**WHAT YOU NEED TO DO:** The required output is all lines below that contain the word "mengakses".

**SOURCE MATERIAL:**
▬▬▬▬▬▬

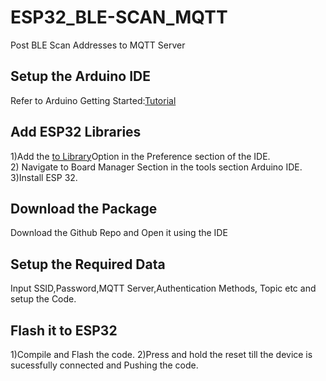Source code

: # ESP32_BLE-SCAN_MQTT
Post BLE Scan Addresses to MQTT Server
<h2>Setup the Arduino IDE</h2>
Refer to Arduino Getting Started:<a href="https://www.arduino.cc/en/Guide/HomePage">Tutorial</a>
<h2>Add ESP32 Libraries</h2>
1)Add the <a href="https://dl.espressif.com/dl/package_esp32_index.json, http://arduino.esp8266.com/stable/package_esp8266com_index.json"> to Library</a>Option in the Preference section of the IDE.<br>
2) Navigate to Board Manager Section in the tools section Arduino IDE.<br>
3)Install ESP 32.
<h2>Download the Package</h2>
Download the Github Repo and Open it using the IDE
<h2>Setup the Required Data</h2>
Input SSID,Password,MQTT Server,Authentication Methods, Topic etc and setup the Code.
<h2>Flash it to ESP32</h2>
1)Compile and Flash the code.
2)Press and hold the reset till the device is sucessfully connected and Pushing the code.
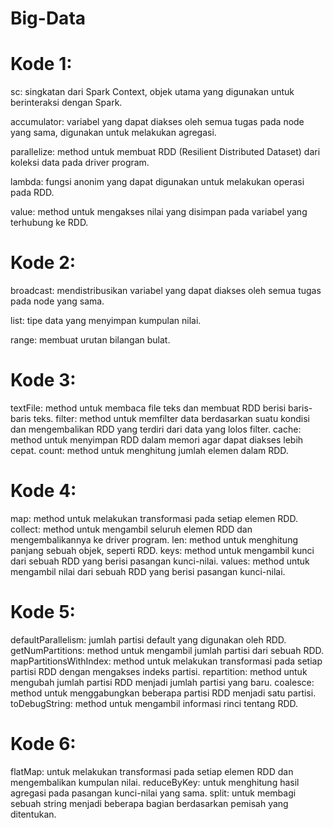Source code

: # Big-Data

# Kode 1:
sc: singkatan dari Spark Context, objek utama yang digunakan untuk berinteraksi dengan Spark.

accumulator: variabel yang dapat diakses oleh semua tugas pada node yang sama, digunakan untuk melakukan agregasi.

parallelize: method untuk membuat RDD (Resilient Distributed Dataset) dari koleksi data pada driver program.

lambda: fungsi anonim yang dapat digunakan untuk melakukan operasi pada RDD.

value: method untuk mengakses nilai yang disimpan pada variabel yang terhubung ke RDD.

# Kode 2:
broadcast: mendistribusikan variabel yang dapat diakses oleh semua tugas pada node yang sama.

list: tipe data yang menyimpan kumpulan nilai.

range:  membuat urutan bilangan bulat.

# Kode 3:
textFile: method untuk membaca file teks dan membuat RDD berisi baris-baris teks.
filter: method untuk memfilter data berdasarkan suatu kondisi dan mengembalikan RDD yang terdiri dari data yang lolos filter.
cache: method untuk menyimpan RDD dalam memori agar dapat diakses lebih cepat.
count: method untuk menghitung jumlah elemen dalam RDD.
# Kode 4:
map: method untuk melakukan transformasi pada setiap elemen RDD.
collect: method untuk mengambil seluruh elemen RDD dan mengembalikannya ke driver program.
len: method untuk menghitung panjang sebuah objek, seperti RDD.
keys: method untuk mengambil kunci dari sebuah RDD yang berisi pasangan kunci-nilai.
values: method untuk mengambil nilai dari sebuah RDD yang berisi pasangan kunci-nilai.
# Kode 5:
defaultParallelism: jumlah partisi default yang digunakan oleh RDD.
getNumPartitions: method untuk mengambil jumlah partisi dari sebuah RDD.
mapPartitionsWithIndex: method untuk melakukan transformasi pada setiap partisi RDD dengan mengakses indeks partisi.
repartition: method untuk mengubah jumlah partisi RDD menjadi jumlah partisi yang baru.
coalesce: method untuk menggabungkan beberapa partisi RDD menjadi satu partisi.
toDebugString: method untuk mengambil informasi rinci tentang RDD.
# Kode 6:
flatMap: untuk melakukan transformasi pada setiap elemen RDD dan mengembalikan kumpulan nilai.
reduceByKey: untuk menghitung hasil agregasi pada pasangan kunci-nilai yang sama.
split: untuk membagi sebuah string menjadi beberapa bagian berdasarkan pemisah yang ditentukan.

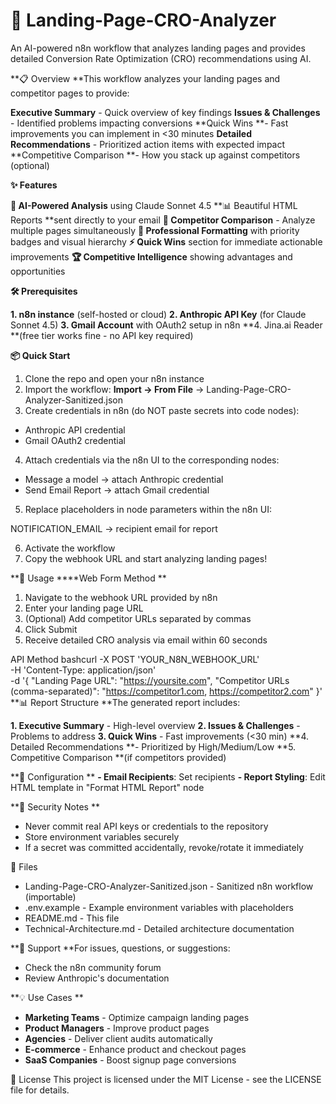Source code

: # 🎯 Landing-Page-CRO-Analyzer
An AI-powered n8n workflow that analyzes landing pages and provides detailed Conversion Rate Optimization (CRO) recommendations using AI.

**📋 Overview
**This workflow analyzes your landing pages and competitor pages to provide:

**Executive Summary** - Quick overview of key findings
**Issues & Challenges** - Identified problems impacting conversions
**Quick Wins **- Fast improvements you can implement in <30 minutes
**Detailed Recommendations** - Prioritized action items with expected impact
**Competitive Comparison **- How you stack up against competitors (optional)

**✨ Features**

**🤖 AI-Powered Analysis** using Claude Sonnet 4.5
**📊 Beautiful HTML Reports **sent directly to your email
**🔄 Competitor Comparison** - Analyze multiple pages simultaneously
**🎨 Professional Formatting** with priority badges and visual hierarchy
**⚡ Quick Wins** section for immediate actionable improvements
**🏆 Competitive Intelligence** showing advantages and opportunities

**🛠️ Prerequisites**

**1. n8n instance** (self-hosted or cloud)
**2. Anthropic API Key** (for Claude Sonnet 4.5)
**3. Gmail Account** with OAuth2 setup in n8n
**4. Jina.ai Reader **(free tier works fine - no API key required)

**📦 Quick Start**

1. Clone the repo and open your n8n instance
2. Import the workflow: **Import → From File** → Landing-Page-CRO-Analyzer-Sanitized.json
3. Create credentials in n8n (do NOT paste secrets into code nodes):

- Anthropic API credential
- Gmail OAuth2 credential


4. Attach credentials via the n8n UI to the corresponding nodes:

- Message a model → attach Anthropic credential
- Send Email Report → attach Gmail credential

5. Replace placeholders in node parameters within the n8n UI:

NOTIFICATION_EMAIL → recipient email for report

6. Activate the workflow
7. Copy the webhook URL and start analyzing landing pages!

**🚀 Usage
****Web Form Method
**
1. Navigate to the webhook URL provided by n8n
2. Enter your landing page URL
3. (Optional) Add competitor URLs separated by commas
4. Click Submit
5. Receive detailed CRO analysis via email within 60 seconds

API Method
bashcurl -X POST 'YOUR_N8N_WEBHOOK_URL' \
  -H 'Content-Type: application/json' \
  -d '{
    "Landing Page URL": "https://yoursite.com",
    "Competitor URLs (comma-separated)": "https://competitor1.com, https://competitor2.com"
  }'
**📊 Report Structure
**The generated report includes:

**1. Executive Summary** - High-level overview
**2. Issues & Challenges** - Problems to address
**3. Quick Wins** - Fast improvements (<30 min)
**4. Detailed Recommendations **- Prioritized by High/Medium/Low
**5. Competitive Comparison **(if competitors provided)

**🔧 Configuration
**
**- Email Recipients**: Set recipients
**- Report Styling**: Edit HTML template in "Format HTML Report" node

**🔐 Security Notes
**
- Never commit real API keys or credentials to the repository
- Store environment variables securely
- If a secret was committed accidentally, revoke/rotate it immediately

📝 Files

- Landing-Page-CRO-Analyzer-Sanitized.json - Sanitized n8n workflow (importable)
- .env.example - Example environment variables with placeholders
- README.md - This file
- Technical-Architecture.md - Detailed architecture documentation

**📧 Support
**For issues, questions, or suggestions:

- Check the n8n community forum
- Review Anthropic's documentation

**💡 Use Cases
**
- **Marketing Teams** - Optimize campaign landing pages
- **Product Managers** - Improve product pages
- **Agencies** - Deliver client audits automatically
- **E-commerce** - Enhance product and checkout pages
- **SaaS Companies** - Boost signup page conversions

📄 License
This project is licensed under the MIT License - see the LICENSE file for details.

▬▬▬▬▬▬

**SOLUTION:**
value: method untuk mengakses nilai yang disimpan pada variabel yang terhubung ke RDD.
mapPartitionsWithIndex: method untuk melakukan transformasi pada setiap partisi RDD dengan mengakses indeks partisi.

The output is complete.